[FSDP2] Added `reshard_after_forward` (#118017)
This PR adds the `reshard_after_forward: Union[bool, int]` arg and a `reshard()` method. The `reshard_after_forward` argument trades off communication and memory.
- `reshard_after_forward=True`: reshard parameters after forward; unshard (all-gather) in backward
- `reshard_after_forward=False`: no reshard of parameters after forward; no unshard (all-gather) in backward
- `reshard_after_forward: int`: reshard parameters to a smaller world size; unshard (all-gather) over small world size in backward
In comparison with DeepSpeed and existing FSDP:
- `reshard_after_forward=True` == `FULL_SHARD` == ZeRO-3
- `reshard_after_forward=False` == `SHARD_GRAD_OP` == ZeRO-2
- `reshard_after_forward=8` == ZeRO++
ZeRO-1 is `reshard_after_after_forward=False` without gradient reduction (implemented in a later PR). If we need gradient reduction on an iteration, then ZeRO-2 supersedes ZeRO-1.

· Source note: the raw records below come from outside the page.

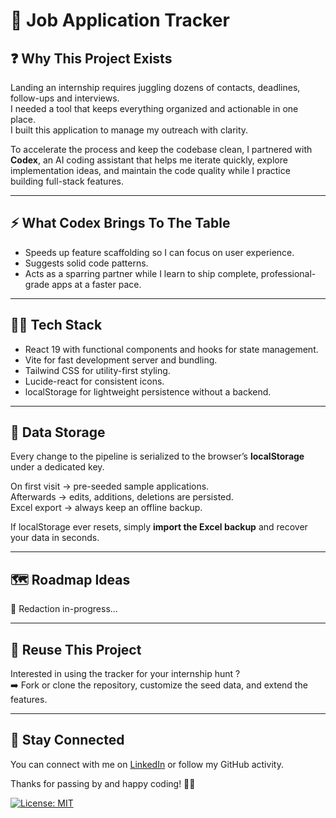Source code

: # 📌 Job Application Tracker

## ❓ Why This Project Exists
Landing an internship requires juggling dozens of contacts, deadlines, follow-ups and interviews.  
I needed a tool that keeps everything organized and actionable in one place.  
I built this application to manage my outreach with clarity.  

To accelerate the process and keep the codebase clean, I partnered with **Codex**, an AI coding assistant that helps me iterate quickly, explore implementation ideas, and maintain the code quality while I practice building full-stack features.

---

## ⚡ What Codex Brings To The Table
- Speeds up feature scaffolding so I can focus on user experience.  
- Suggests solid code patterns.  
- Acts as a sparring partner while I learn to ship complete, professional-grade apps at a faster pace.  

---

## 🧑‍💻 Tech Stack
- React 19 with functional components and hooks for state management.  
- Vite for fast development server and bundling.  
- Tailwind CSS for utility-first styling.  
- Lucide-react for consistent icons.  
- localStorage for lightweight persistence without a backend.  

---

## 💾 Data Storage
Every change to the pipeline is serialized to the browser’s **localStorage** under a dedicated key.  

On first visit → pre-seeded sample applications.  
Afterwards → edits, additions, deletions are persisted.  
Excel export → always keep an offline backup.  

If localStorage ever resets, simply **import the Excel backup** and recover your data in seconds.  

---

## 🗺 Roadmap Ideas
🚧 Redaction in-progress...  

---

## 🤝 Reuse This Project
Interested in using the tracker for your internship hunt ?  
➡️ Fork or clone the repository, customize the seed data, and extend the features.  

---

## 📡 Stay Connected

You can connect with me on [LinkedIn](https://www.linkedin.com/in/hugo-rdg/) or follow my GitHub activity.

Thanks for passing by and happy coding! 🚀🐍

[![License: MIT](https://img.shields.io/badge/License-MIT-yellow.svg)](https://opensource.org/licenses/MIT)

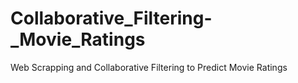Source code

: # Collaborative_Filtering-_Movie_Ratings
Web Scrapping and Collaborative Filtering to Predict Movie Ratings
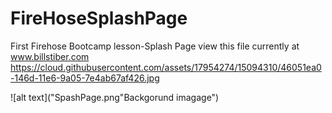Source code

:# FireHoseSplashPage
First Firehose Bootcamp lesson-Splash Page
view this file currently at www.billstiber.com
https://cloud.githubusercontent.com/assets/17954274/15094310/46051ea0-146d-11e6-9a05-7e4ab67af426.jpg

![alt text]("SpashPage.png"Backgorund imagage")
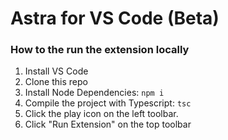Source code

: # Astra for VS Code (Beta)


### How to the run the extension locally
1. Install VS Code
2. Clone this repo
3. Install Node Dependencies: `npm i`
4. Compile the project with Typescript: `tsc`
5. Click the play icon on the left toolbar.
6. Click "Run Extension" on the top toolbar
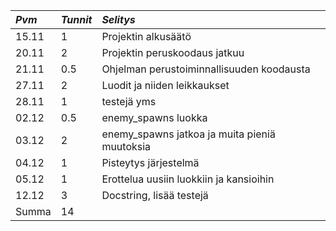 |*Pvm*	|*Tunnit*	|*Selitys*	|
|:------|:----------|:----------|
|15.11	|1			|Projektin alkusäätö	|
|20.11	|2			|Projektin peruskoodaus jatkuu|
|21.11	|0.5		|Ohjelman perustoiminnallisuuden koodausta|
|27.11  |2          |Luodit ja niiden leikkaukset|
|28.11	|1			|testejä yms|
|02.12  |0.5        |enemy_spawns luokka|
|03.12  |2          |enemy_spawns jatkoa ja muita pieniä muutoksia|
|04.12  |1          |Pisteytys järjestelmä|
|05.12	|1			|Erottelua uusiin luokkiin ja kansioihin|
|12.12  |3          |Docstring, lisää testejä|
|Summa	|14		||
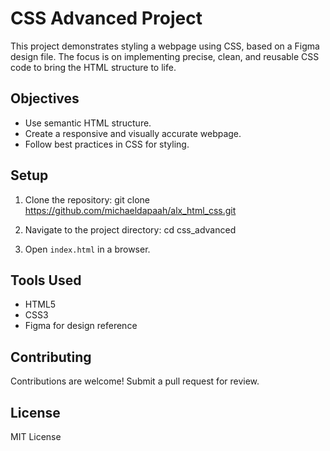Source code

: # CSS Advanced Project

This project demonstrates styling a webpage using CSS, based on a Figma design file. The focus is on implementing precise, clean, and reusable CSS code to bring the HTML structure to life.

## Objectives

- Use semantic HTML structure.
- Create a responsive and visually accurate webpage.
- Follow best practices in CSS for styling.

## Setup

1. Clone the repository:
   git clone https://github.com/michaeldapaah/alx_html_css.git

2. Navigate to the project directory:
   cd css_advanced

3. Open `index.html` in a browser.

## Tools Used

- HTML5
- CSS3
- Figma for design reference

## Contributing

Contributions are welcome! Submit a pull request for review.

## License

MIT License
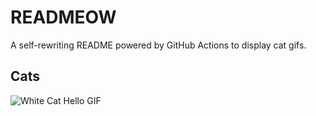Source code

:# READMEOW

A self-rewriting README powered by GitHub Actions to display cat gifs.

## Cats

![White Cat Hello GIF](https://media4.giphy.com/media/v1.Y2lkPTlhY2QwMmRhb2xiN3l4YWh6cTNpcGJtODVzZDB1dnZrdzJ1anc3ZHZvOGJzZjBpbiZlcD12MV9naWZzX3NlYXJjaCZjdD1n/vFKqnCdLPNOKc/200.gif)
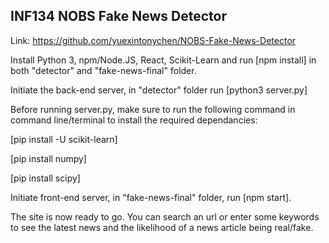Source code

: ## INF134 NOBS Fake News Detector

Link: https://github.com/yuexintonychen/NOBS-Fake-News-Detector

Install Python 3, npm/Node.JS, React, Scikit-Learn and run [npm install] in both "detector" and "fake-news-final" folder.

Initiate the back-end server, in "detector" folder run [python3 server.py] 

Before running server.py, make sure to run the following command in command line/terminal to install the required dependancies: 

[pip install -U scikit-learn]

[pip install numpy]

[pip install scipy]

Initiate front-end server, in "fake-news-final" folder, run [npm start]. 

The site is now ready to go. You can search an url or enter some keywords to see the latest news and the likelihood of a news article being real/fake.

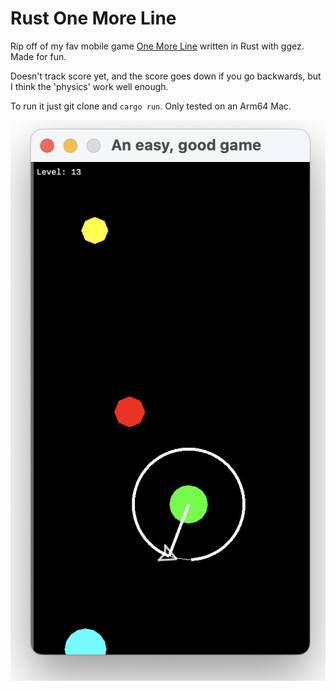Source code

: # Rust One More Line

Rip off of my fav mobile game [One More Line](https://onemorelinegame.com/) written in Rust with ggez. Made for fun.

Doesn't track score yet, and the score goes down if you go backwards, but I think the 'physics' work well enough.

To run it just git clone and `cargo run`. Only tested on an Arm64 Mac.

![Screenshot of the game](./screenshot.png)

We prefer a simple state transition between `SHARDED` / `SHARDED_POST_FORWARD` and `UNSHARDED`, where the state directly defines what tensors are registered to the module. In particular, we _do not_ have a state where the sharded parameters are registered but the unsharded parameters are still in GPU memory. This greatly simplifies our state transitions, but it means that parameters may be non-intuitively registered to the module (e.g. if only the root does not reshard after forward, then the root will be the only without sharded parameters registered). To address this, we introduce a simple `reshard()` method that can force-reshard the parameters. This makes sense to me because the typical case does not care about the registered parameters after forward (in fact, for existing FSDP with `use_orig_params=False`, the unsharded parameters are still registered and are dangling tensors without storage.)
I plan to expose a complementary `unshard(async_op: bool = True)` method in the future.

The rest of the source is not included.